▸ What the exercise asks
I need the records below retyped exactly.
BEGIN Available data
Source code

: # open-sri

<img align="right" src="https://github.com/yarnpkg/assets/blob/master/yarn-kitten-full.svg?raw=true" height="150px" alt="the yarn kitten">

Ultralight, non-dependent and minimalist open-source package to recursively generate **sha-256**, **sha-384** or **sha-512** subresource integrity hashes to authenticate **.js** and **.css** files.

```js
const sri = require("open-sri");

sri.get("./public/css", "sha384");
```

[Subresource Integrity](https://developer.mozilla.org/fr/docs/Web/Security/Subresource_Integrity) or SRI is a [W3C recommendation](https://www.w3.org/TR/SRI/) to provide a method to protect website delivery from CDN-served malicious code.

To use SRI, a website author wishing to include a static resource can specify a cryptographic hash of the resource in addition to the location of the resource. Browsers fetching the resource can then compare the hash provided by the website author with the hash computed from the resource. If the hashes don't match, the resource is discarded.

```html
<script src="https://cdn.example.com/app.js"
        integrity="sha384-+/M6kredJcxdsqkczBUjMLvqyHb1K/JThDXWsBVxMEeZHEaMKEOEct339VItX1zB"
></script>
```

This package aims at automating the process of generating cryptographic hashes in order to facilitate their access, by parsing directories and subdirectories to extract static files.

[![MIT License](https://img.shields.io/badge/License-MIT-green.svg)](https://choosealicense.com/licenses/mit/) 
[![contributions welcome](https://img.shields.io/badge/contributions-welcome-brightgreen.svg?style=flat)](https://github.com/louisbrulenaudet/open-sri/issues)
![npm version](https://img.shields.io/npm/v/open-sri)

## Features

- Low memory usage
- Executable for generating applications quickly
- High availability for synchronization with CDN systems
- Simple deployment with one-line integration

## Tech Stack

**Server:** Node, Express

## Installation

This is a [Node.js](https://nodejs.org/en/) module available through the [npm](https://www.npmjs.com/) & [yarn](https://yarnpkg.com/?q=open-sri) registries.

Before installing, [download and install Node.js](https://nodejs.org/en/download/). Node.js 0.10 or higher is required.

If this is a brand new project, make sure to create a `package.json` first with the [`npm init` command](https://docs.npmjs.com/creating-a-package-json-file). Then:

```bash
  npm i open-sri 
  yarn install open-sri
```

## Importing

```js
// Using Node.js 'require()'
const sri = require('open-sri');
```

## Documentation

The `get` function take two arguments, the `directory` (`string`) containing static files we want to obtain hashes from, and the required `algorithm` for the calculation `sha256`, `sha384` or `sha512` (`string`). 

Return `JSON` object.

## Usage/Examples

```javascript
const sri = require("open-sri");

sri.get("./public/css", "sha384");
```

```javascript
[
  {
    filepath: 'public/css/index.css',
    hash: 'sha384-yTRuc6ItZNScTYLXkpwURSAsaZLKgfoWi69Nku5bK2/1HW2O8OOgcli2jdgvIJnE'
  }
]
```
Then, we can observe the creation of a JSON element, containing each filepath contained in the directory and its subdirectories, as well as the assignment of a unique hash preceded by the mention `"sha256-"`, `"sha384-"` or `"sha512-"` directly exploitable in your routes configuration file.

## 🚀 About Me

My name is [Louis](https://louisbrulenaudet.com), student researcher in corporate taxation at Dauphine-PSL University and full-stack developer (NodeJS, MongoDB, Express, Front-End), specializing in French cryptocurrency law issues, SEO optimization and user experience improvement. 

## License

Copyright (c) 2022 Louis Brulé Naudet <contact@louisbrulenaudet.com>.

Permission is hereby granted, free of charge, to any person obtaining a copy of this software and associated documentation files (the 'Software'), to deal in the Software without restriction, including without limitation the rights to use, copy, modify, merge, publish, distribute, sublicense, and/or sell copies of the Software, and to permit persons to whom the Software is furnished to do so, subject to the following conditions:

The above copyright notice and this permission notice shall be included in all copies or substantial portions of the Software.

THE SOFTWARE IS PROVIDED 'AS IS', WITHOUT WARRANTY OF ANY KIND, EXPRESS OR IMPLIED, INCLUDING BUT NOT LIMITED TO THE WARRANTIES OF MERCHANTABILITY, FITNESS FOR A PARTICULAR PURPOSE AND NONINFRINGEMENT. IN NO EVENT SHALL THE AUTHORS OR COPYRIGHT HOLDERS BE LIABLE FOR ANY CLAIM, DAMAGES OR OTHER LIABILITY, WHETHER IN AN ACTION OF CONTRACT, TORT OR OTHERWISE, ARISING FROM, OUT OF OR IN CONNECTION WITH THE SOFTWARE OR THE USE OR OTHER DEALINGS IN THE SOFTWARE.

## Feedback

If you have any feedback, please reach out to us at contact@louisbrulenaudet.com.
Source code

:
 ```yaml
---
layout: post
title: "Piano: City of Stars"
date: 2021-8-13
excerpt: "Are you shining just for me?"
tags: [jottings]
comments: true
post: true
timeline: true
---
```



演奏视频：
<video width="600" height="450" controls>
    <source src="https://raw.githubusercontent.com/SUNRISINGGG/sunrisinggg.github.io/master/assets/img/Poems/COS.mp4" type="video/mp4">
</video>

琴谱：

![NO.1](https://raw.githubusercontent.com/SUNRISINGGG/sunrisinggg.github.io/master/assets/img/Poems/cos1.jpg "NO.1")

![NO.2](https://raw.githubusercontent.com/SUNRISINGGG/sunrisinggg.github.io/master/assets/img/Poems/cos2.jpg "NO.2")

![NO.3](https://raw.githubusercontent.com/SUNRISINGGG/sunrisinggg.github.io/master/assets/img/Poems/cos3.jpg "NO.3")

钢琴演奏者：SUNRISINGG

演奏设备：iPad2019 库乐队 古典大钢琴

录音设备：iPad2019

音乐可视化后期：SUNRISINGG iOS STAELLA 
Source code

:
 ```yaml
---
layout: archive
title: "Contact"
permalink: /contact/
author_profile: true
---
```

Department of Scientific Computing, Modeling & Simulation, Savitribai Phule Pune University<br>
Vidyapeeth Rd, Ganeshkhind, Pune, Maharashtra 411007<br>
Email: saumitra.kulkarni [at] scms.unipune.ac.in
END Available data
▸ Answer
Source code

: # open-sri

<img align="right" src="https://github.com/yarnpkg/assets/blob/master/yarn-kitten-full.svg?raw=true" height="150px" alt="the yarn kitten">

Ultralight, non-dependent and minimalist open-source package to recursively generate **sha-256**, **sha-384** or **sha-512** subresource integrity hashes to authenticate **.js** and **.css** files.

```js
const sri = require("open-sri");

sri.get("./public/css", "sha384");
```

[Subresource Integrity](https://developer.mozilla.org/fr/docs/Web/Security/Subresource_Integrity) or SRI is a [W3C recommendation](https://www.w3.org/TR/SRI/) to provide a method to protect website delivery from CDN-served malicious code.

To use SRI, a website author wishing to include a static resource can specify a cryptographic hash of the resource in addition to the location of the resource. Browsers fetching the resource can then compare the hash provided by the website author with the hash computed from the resource. If the hashes don't match, the resource is discarded.

```html
<script src="https://cdn.example.com/app.js"
        integrity="sha384-+/M6kredJcxdsqkczBUjMLvqyHb1K/JThDXWsBVxMEeZHEaMKEOEct339VItX1zB"
></script>
```

This package aims at automating the process of generating cryptographic hashes in order to facilitate their access, by parsing directories and subdirectories to extract static files.

[![MIT License](https://img.shields.io/badge/License-MIT-green.svg)](https://choosealicense.com/licenses/mit/) 
[![contributions welcome](https://img.shields.io/badge/contributions-welcome-brightgreen.svg?style=flat)](https://github.com/louisbrulenaudet/open-sri/issues)
![npm version](https://img.shields.io/npm/v/open-sri)

## Features

- Low memory usage
- Executable for generating applications quickly
- High availability for synchronization with CDN systems
- Simple deployment with one-line integration

## Tech Stack

**Server:** Node, Express

## Installation

This is a [Node.js](https://nodejs.org/en/) module available through the [npm](https://www.npmjs.com/) & [yarn](https://yarnpkg.com/?q=open-sri) registries.

Before installing, [download and install Node.js](https://nodejs.org/en/download/). Node.js 0.10 or higher is required.

If this is a brand new project, make sure to create a `package.json` first with the [`npm init` command](https://docs.npmjs.com/creating-a-package-json-file). Then:

```bash
  npm i open-sri 
  yarn install open-sri
```

## Importing

```js
// Using Node.js 'require()'
const sri = require('open-sri');
```

## Documentation

The `get` function take two arguments, the `directory` (`string`) containing static files we want to obtain hashes from, and the required `algorithm` for the calculation `sha256`, `sha384` or `sha512` (`string`). 

Return `JSON` object.

## Usage/Examples

```javascript
const sri = require("open-sri");

sri.get("./public/css", "sha384");
```

```javascript
[
  {
    filepath: 'public/css/index.css',
    hash: 'sha384-yTRuc6ItZNScTYLXkpwURSAsaZLKgfoWi69Nku5bK2/1HW2O8OOgcli2jdgvIJnE'
  }
]
```
Then, we can observe the creation of a JSON element, containing each filepath contained in the directory and its subdirectories, as well as the assignment of a unique hash preceded by the mention `"sha256-"`, `"sha384-"` or `"sha512-"` directly exploitable in your routes configuration file.

## 🚀 About Me

My name is [Louis](https://louisbrulenaudet.com), student researcher in corporate taxation at Dauphine-PSL University and full-stack developer (NodeJS, MongoDB, Express, Front-End), specializing in French cryptocurrency law issues, SEO optimization and user experience improvement. 

## License

Copyright (c) 2022 Louis Brulé Naudet <contact@louisbrulenaudet.com>.

Permission is hereby granted, free of charge, to any person obtaining a copy of this software and associated documentation files (the 'Software'), to deal in the Software without restriction, including without limitation the rights to use, copy, modify, merge, publish, distribute, sublicense, and/or sell copies of the Software, and to permit persons to whom the Software is furnished to do so, subject to the following conditions:

The above copyright notice and this permission notice shall be included in all copies or substantial portions of the Software.

THE SOFTWARE IS PROVIDED 'AS IS', WITHOUT WARRANTY OF ANY KIND, EXPRESS OR IMPLIED, INCLUDING BUT NOT LIMITED TO THE WARRANTIES OF MERCHANTABILITY, FITNESS FOR A PARTICULAR PURPOSE AND NONINFRINGEMENT. IN NO EVENT SHALL THE AUTHORS OR COPYRIGHT HOLDERS BE LIABLE FOR ANY CLAIM, DAMAGES OR OTHER LIABILITY, WHETHER IN AN ACTION OF CONTRACT, TORT OR OTHERWISE, ARISING FROM, OUT OF OR IN CONNECTION WITH THE SOFTWARE OR THE USE OR OTHER DEALINGS IN THE SOFTWARE.

## Feedback

If you have any feedback, please reach out to us at contact@louisbrulenaudet.com.
Source code

:
 ```yaml
---
layout: post
title: "Piano: City of Stars"
date: 2021-8-13
excerpt: "Are you shining just for me?"
tags: [jottings]
comments: true
post: true
timeline: true
---
```



演奏视频：
<video width="600" height="450" controls>
    <source src="https://raw.githubusercontent.com/SUNRISINGGG/sunrisinggg.github.io/master/assets/img/Poems/COS.mp4" type="video/mp4">
</video>

琴谱：

![NO.1](https://raw.githubusercontent.com/SUNRISINGGG/sunrisinggg.github.io/master/assets/img/Poems/cos1.jpg "NO.1")

![NO.2](https://raw.githubusercontent.com/SUNRISINGGG/sunrisinggg.github.io/master/assets/img/Poems/cos2.jpg "NO.2")

![NO.3](https://raw.githubusercontent.com/SUNRISINGGG/sunrisinggg.github.io/master/assets/img/Poems/cos3.jpg "NO.3")

钢琴演奏者：SUNRISINGG

演奏设备：iPad2019 库乐队 古典大钢琴

录音设备：iPad2019

音乐可视化后期：SUNRISINGG iOS STAELLA 
Source code

:
 ```yaml
---
layout: archive
title: "Contact"
permalink: /contact/
author_profile: true
---
```

Department of Scientific Computing, Modeling & Simulation, Savitribai Phule Pune University<br>
Vidyapeeth Rd, Ganeshkhind, Pune, Maharashtra 411007<br>
Email: saumitra.kulkarni [at] scms.unipune.ac.in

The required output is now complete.